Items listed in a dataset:
..............................

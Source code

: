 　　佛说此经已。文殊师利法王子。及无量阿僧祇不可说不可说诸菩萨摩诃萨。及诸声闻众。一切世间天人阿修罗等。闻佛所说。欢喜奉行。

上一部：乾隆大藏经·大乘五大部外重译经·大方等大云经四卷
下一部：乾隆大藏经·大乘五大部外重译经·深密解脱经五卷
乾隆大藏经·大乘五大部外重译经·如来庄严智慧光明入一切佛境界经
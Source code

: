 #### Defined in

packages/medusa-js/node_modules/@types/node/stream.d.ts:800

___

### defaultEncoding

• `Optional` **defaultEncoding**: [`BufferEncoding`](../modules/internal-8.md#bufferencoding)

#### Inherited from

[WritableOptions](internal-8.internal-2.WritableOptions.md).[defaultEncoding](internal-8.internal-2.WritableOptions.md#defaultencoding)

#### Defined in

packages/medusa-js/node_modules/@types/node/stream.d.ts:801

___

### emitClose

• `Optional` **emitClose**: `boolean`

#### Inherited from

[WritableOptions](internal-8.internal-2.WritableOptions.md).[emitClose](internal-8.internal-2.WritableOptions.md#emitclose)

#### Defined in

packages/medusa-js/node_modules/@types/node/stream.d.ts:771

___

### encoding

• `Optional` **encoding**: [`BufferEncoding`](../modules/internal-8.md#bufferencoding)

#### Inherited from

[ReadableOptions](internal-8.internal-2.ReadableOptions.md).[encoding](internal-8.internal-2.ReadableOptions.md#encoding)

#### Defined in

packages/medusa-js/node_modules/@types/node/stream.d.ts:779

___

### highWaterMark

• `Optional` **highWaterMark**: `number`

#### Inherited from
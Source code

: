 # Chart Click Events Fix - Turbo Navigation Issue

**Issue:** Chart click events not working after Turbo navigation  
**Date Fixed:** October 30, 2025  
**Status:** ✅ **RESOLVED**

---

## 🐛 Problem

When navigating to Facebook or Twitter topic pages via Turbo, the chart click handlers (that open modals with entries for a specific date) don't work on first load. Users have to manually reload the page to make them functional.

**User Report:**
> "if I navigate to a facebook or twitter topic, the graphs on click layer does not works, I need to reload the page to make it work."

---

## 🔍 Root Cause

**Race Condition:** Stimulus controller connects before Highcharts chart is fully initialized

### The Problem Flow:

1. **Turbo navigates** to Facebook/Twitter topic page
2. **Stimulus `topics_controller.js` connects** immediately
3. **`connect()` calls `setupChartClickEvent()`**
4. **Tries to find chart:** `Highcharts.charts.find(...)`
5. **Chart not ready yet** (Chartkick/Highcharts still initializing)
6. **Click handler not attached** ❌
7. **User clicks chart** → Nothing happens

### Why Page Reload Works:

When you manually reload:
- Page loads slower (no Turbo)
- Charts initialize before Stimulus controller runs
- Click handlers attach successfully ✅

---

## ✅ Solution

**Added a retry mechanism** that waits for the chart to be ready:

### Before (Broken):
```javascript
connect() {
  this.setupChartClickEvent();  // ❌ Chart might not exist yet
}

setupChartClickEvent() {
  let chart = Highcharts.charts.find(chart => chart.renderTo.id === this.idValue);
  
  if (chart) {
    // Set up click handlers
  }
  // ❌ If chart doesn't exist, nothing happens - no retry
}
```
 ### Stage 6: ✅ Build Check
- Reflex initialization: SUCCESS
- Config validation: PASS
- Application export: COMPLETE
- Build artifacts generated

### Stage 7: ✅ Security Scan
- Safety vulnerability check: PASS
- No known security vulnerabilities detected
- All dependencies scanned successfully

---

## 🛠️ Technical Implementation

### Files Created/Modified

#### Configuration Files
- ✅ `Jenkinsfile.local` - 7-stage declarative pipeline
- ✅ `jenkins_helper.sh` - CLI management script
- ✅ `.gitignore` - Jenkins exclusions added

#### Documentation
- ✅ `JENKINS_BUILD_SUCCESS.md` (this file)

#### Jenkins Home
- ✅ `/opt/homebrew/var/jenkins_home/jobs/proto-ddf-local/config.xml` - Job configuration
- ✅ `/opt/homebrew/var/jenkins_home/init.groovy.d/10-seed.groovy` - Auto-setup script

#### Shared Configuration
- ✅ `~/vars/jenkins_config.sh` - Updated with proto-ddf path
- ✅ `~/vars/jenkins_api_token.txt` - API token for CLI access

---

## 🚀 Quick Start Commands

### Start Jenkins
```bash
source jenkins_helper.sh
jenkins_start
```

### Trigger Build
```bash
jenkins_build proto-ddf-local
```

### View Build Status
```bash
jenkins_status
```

..............................

Problem to solve - Please copy only these lines, exactly: the first line of the records through the line containing "October 30, 2025", ends included.

Task answer -
Source code

: 　　佛说此经已。文殊师利法王子。及无量阿僧祇不可说不可说诸菩萨摩诃萨。及诸声闻众。一切世间天人阿修罗等。闻佛所说。欢喜奉行。

上一部：乾隆大藏经·大乘五大部外重译经·大方等大云经四卷
下一部：乾隆大藏经·大乘五大部外重译经·深密解脱经五卷
乾隆大藏经·大乘五大部外重译经·如来庄严智慧光明入一切佛境界经
Source code

: #### Defined in

packages/medusa-js/node_modules/@types/node/stream.d.ts:800

___

### defaultEncoding

• `Optional` **defaultEncoding**: [`BufferEncoding`](../modules/internal-8.md#bufferencoding)

#### Inherited from

[WritableOptions](internal-8.internal-2.WritableOptions.md).[defaultEncoding](internal-8.internal-2.WritableOptions.md#defaultencoding)

#### Defined in

packages/medusa-js/node_modules/@types/node/stream.d.ts:801

___

### emitClose

• `Optional` **emitClose**: `boolean`

#### Inherited from

[WritableOptions](internal-8.internal-2.WritableOptions.md).[emitClose](internal-8.internal-2.WritableOptions.md#emitclose)

#### Defined in

packages/medusa-js/node_modules/@types/node/stream.d.ts:771

___

### encoding

• `Optional` **encoding**: [`BufferEncoding`](../modules/internal-8.md#bufferencoding)

#### Inherited from

[ReadableOptions](internal-8.internal-2.ReadableOptions.md).[encoding](internal-8.internal-2.ReadableOptions.md#encoding)

#### Defined in

packages/medusa-js/node_modules/@types/node/stream.d.ts:779

___

### highWaterMark

• `Optional` **highWaterMark**: `number`

#### Inherited from
Source code

: # Chart Click Events Fix - Turbo Navigation Issue

**Issue:** Chart click events not working after Turbo navigation  
**Date Fixed:** October 30, 2025  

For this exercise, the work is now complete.